*** Opening of GIVEN ENTRIES ***

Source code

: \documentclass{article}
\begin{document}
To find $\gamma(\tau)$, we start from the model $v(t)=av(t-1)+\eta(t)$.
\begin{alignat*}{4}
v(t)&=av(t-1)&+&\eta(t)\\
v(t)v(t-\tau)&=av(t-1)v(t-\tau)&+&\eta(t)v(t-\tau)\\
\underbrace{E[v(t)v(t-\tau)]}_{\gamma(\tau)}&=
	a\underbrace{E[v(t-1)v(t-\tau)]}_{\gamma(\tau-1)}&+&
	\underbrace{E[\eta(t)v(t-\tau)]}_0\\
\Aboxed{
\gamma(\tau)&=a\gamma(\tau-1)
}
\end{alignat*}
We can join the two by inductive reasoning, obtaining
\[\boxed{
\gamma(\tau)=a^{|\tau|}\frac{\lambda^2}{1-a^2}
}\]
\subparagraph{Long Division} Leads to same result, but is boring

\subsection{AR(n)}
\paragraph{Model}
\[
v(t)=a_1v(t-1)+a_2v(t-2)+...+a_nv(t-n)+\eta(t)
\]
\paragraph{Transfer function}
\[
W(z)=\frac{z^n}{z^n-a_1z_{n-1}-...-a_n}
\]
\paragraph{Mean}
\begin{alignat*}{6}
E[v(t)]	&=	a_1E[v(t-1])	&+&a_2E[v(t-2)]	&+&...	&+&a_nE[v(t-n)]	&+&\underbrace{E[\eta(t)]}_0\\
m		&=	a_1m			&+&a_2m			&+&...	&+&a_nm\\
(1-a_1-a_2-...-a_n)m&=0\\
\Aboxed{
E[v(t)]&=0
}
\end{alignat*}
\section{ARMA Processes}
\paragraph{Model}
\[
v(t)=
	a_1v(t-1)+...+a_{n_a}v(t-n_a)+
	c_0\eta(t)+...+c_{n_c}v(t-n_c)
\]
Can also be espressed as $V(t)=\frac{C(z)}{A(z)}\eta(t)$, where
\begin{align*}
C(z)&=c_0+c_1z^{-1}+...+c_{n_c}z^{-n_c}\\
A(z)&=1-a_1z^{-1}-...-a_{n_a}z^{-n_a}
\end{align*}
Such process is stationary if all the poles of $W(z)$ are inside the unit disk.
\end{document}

*** Close of GIVEN ENTRIES ***

Each line of the records above must be copied exactly.

SOLUTION FOR THIS TASK:
Source code

: \documentclass{article}
\begin{document}
To find $\gamma(\tau)$, we start from the model $v(t)=av(t-1)+\eta(t)$.
\begin{alignat*}{4}
v(t)&=av(t-1)&+&\eta(t)\\
v(t)v(t-\tau)&=av(t-1)v(t-\tau)&+&\eta(t)v(t-\tau)\\
\underbrace{E[v(t)v(t-\tau)]}_{\gamma(\tau)}&=
	a\underbrace{E[v(t-1)v(t-\tau)]}_{\gamma(\tau-1)}&+&
	\underbrace{E[\eta(t)v(t-\tau)]}_0\\
\Aboxed{
\gamma(\tau)&=a\gamma(\tau-1)
}
\end{alignat*}
We can join the two by inductive reasoning, obtaining
\[\boxed{
\gamma(\tau)=a^{|\tau|}\frac{\lambda^2}{1-a^2}
}\]
\subparagraph{Long Division} Leads to same result, but is boring

\subsection{AR(n)}
\paragraph{Model}
\[
v(t)=a_1v(t-1)+a_2v(t-2)+...+a_nv(t-n)+\eta(t)
\]
\paragraph{Transfer function}
\[
W(z)=\frac{z^n}{z^n-a_1z_{n-1}-...-a_n}
\]
\paragraph{Mean}
\begin{alignat*}{6}
E[v(t)]	&=	a_1E[v(t-1])	&+&a_2E[v(t-2)]	&+&...	&+&a_nE[v(t-n)]	&+&\underbrace{E[\eta(t)]}_0\\
m		&=	a_1m			&+&a_2m			&+&...	&+&a_nm\\
(1-a_1-a_2-...-a_n)m&=0\\
\Aboxed{
E[v(t)]&=0
}
\end{alignat*}
\section{ARMA Processes}
\paragraph{Model}
\[
v(t)=
	a_1v(t-1)+...+a_{n_a}v(t-n_a)+
	c_0\eta(t)+...+c_{n_c}v(t-n_c)
\]
Can also be espressed as $V(t)=\frac{C(z)}{A(z)}\eta(t)$, where
\begin{align*}
C(z)&=c_0+c_1z^{-1}+...+c_{n_c}z^{-n_c}\\
A(z)&=1-a_1z^{-1}-...-a_{n_a}z^{-n_a}
\end{align*}
Such process is stationary if all the poles of $W(z)$ are inside the unit disk.
\end{document}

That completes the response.